João Pereira Coutinho*
Existe a crença errônea de que o elitismo conservador se confunde com a atitude do mero antiquário
O mundo está salvo: na última coluna, critiquei brandamente o último livro de Mario Vargas Llosa, "A Civilização do Espetáculo".
Alguns leitores inteligentes não concordaram e escreveram ao cronista.
Com uma carta de apresentação importante: os críticos do presente
crítico também se declaravam "conservadores", ou "liberais", ou até
"conservadores liberais". Não estaria eu a ser demasiado ácido com uma
vaca sagrada da família?
Agradeço todas as mensagens, mas começo por um esclarecimento: "vacas
sagradas", que eu saiba, só na Índia. Vargas Llosa não é uma.
E, pensando melhor, não há razão para tratar brandamente um livro tosco,
que reduz a cultura contemporânea a um espetáculo corrosivo e vazio.
Não que a cultura contemporânea não tenha exemplos abundantes desse espetáculo. Mas ela não se limita a isso.
Eu que o diga: escrevo de Oxford, a poucos dias do Natal. E hoje, em
peregrinação quase religiosa, lá fui à livraria central da cidade, a
velhinha e amada Blackwell.
Primeiras impressões: fiquei esmagado com a qualidade intelectual que
continua a ser produzida por estas bandas. Uma "civilização do
espetáculo"?
Só na cabeça de Vargas Llosa. Não na cabeça de Derek Parfit, Noel
Malcolm ou Alan Ryan. Para citar apenas os três primeiros exemplares que
me receberam logo à chegada.
Começo pelo fim. Alan Ryan é um dos mais notáveis teóricos do
liberalismo e o herdeiro direto de Isaiah Berlin. Mas Ryan acaba de
conseguir o prodígio que sempre escapou a Berlin: publicar uma
monumental história das ideias políticas que será um dia lida e relida
como hoje lemos e relemos os marcos de George Sabine, Quentin Skinner ou
Leo Strauss.
Intitula-se tão simplesmente "On Politics" e os capítulos sobre Locke,
Stuart Mill ou Tocqueville, paixões óbvias de Ryan, já valeriam todo o
livro. Mas não só: nomes estranhos à família ideológica de Ryan, como
Karl Marx e descendência, são tratados com uma seriedade (e
profundidade) que eu não encontro em autores mais à esquerda.

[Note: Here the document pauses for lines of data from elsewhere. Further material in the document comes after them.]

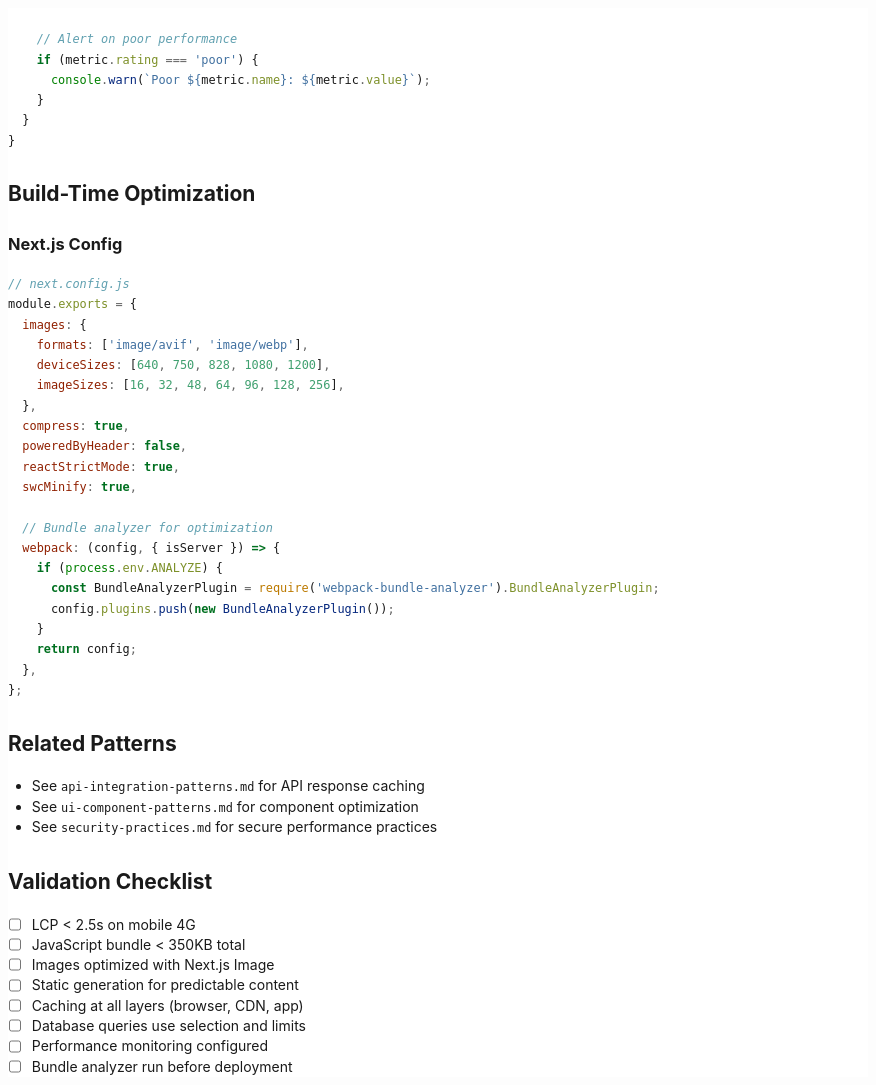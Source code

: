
 ```typescript

    // Alert on poor performance
    if (metric.rating === 'poor') {
      console.warn(`Poor ${metric.name}: ${metric.value}`);
    }
  }
}
```

## Build-Time Optimization

### Next.js Config
```javascript
// next.config.js
module.exports = {
  images: {
    formats: ['image/avif', 'image/webp'],
    deviceSizes: [640, 750, 828, 1080, 1200],
    imageSizes: [16, 32, 48, 64, 96, 128, 256],
  },
  compress: true,
  poweredByHeader: false,
  reactStrictMode: true,
  swcMinify: true,

  // Bundle analyzer for optimization
  webpack: (config, { isServer }) => {
    if (process.env.ANALYZE) {
      const BundleAnalyzerPlugin = require('webpack-bundle-analyzer').BundleAnalyzerPlugin;
      config.plugins.push(new BundleAnalyzerPlugin());
    }
    return config;
  },
};
```

## Related Patterns
- See `api-integration-patterns.md` for API response caching
- See `ui-component-patterns.md` for component optimization
- See `security-practices.md` for secure performance practices

## Validation Checklist
- [ ] LCP < 2.5s on mobile 4G
- [ ] JavaScript bundle < 350KB total
- [ ] Images optimized with Next.js Image
- [ ] Static generation for predictable content
- [ ] Caching at all layers (browser, CDN, app)
- [ ] Database queries use selection and limits
- [ ] Performance monitoring configured
- [ ] Bundle analyzer run before deployment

Mas há mais: Noel Malcolm começou como jornalista em Londres. Mas uma
paixão crescente por Thomas Hobbes levou-o a estudar o teórico do
"Leviatã" em profundidade (a obra "Aspects of Hobbes" continua a ser a
referência moderna na matéria).
Pois bem: Malcolm, um homem ainda relativamente jovem, oferece agora a
primeira edição crítica integral do "Leviatã". Nunca essa obra tinha
sido apresentada e interpretada como Noel Malcolm o faz: passo a passo,
confrontando as versões inglesas do texto com as latinas, tudo coroado
pela erudição insana de Malcolm sobre Hobbes.

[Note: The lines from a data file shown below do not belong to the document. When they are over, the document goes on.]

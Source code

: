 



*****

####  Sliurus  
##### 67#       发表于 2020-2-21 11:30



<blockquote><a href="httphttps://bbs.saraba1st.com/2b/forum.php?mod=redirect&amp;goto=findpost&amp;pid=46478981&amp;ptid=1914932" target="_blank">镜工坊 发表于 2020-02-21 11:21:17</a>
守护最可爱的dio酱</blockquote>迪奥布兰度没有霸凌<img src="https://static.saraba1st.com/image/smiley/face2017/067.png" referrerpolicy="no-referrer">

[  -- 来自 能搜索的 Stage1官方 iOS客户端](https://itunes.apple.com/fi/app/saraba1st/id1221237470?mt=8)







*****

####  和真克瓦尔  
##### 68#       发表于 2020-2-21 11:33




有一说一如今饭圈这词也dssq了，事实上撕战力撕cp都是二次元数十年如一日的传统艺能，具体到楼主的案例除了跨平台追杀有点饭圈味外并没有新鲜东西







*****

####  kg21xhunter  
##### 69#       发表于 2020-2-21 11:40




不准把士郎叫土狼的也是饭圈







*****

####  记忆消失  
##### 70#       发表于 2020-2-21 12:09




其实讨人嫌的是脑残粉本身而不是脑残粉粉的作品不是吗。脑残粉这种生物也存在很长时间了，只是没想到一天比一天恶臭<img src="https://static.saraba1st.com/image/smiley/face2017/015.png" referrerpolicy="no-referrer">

Por último, o primeiro dos primeiros: Derek Parfit. Sempre que vinha a
Oxford, perguntava a alguns autóctones o que seria feito do professor
Parfit. Eles encolhiam os ombros e repetiam o que no passado se dizia de
A.J. Ayer: poderia ter sido o maior filósofo da sua geração, mas o sexo
o perdeu.
No caso de Parfit, não era o sexo: era um silêncio longo, inexplicável,
temia-se que depressivo ou patológico. Um silêncio que chegou ao fim:
Parfit publicou, em dois volumes, "On What Matters", uma tentativa
assombrosa de conciliar três correntes éticas distintas (o kantianismo, o
consequencialismo e o contratualismo) sob um único princípio
convergente e normativo.
Não deixa de ser irônico que, no mesmo ano em que Vargas Llosa decretava
a sua "civilização do espetáculo", Derek Parfit tenha publicado um
tratado sobre ética que alguns especialistas consideram o mais
importante dos últimos 130 anos.
Moral da história?
Existe a crença errônea de que o elitismo conservador se confunde com a
atitude do mero antiquário (ou reacionário), medrosamente agarrado às
glórias de um passado idílico que só existe na sua imaginação.
Lamento. Esse não é o meu conservadorismo. Como diria Michael Oakeshott,
o conservadorismo não lida com o passado nem com o futuro. Lida com o
presente. E com uma atitude de disponibilidade para desfrutar (e
conservar) esse presente no que ele tem de mais precioso e belo.
Eis a minha resolução para 2013: pedir de empréstimo o belo título de
Parfit e escrever mais vezes sobre aquilo que (ainda) interessa.
Feliz Natal, leitor exigente.
---------------------
* Jornalista português. Colunista da Folha.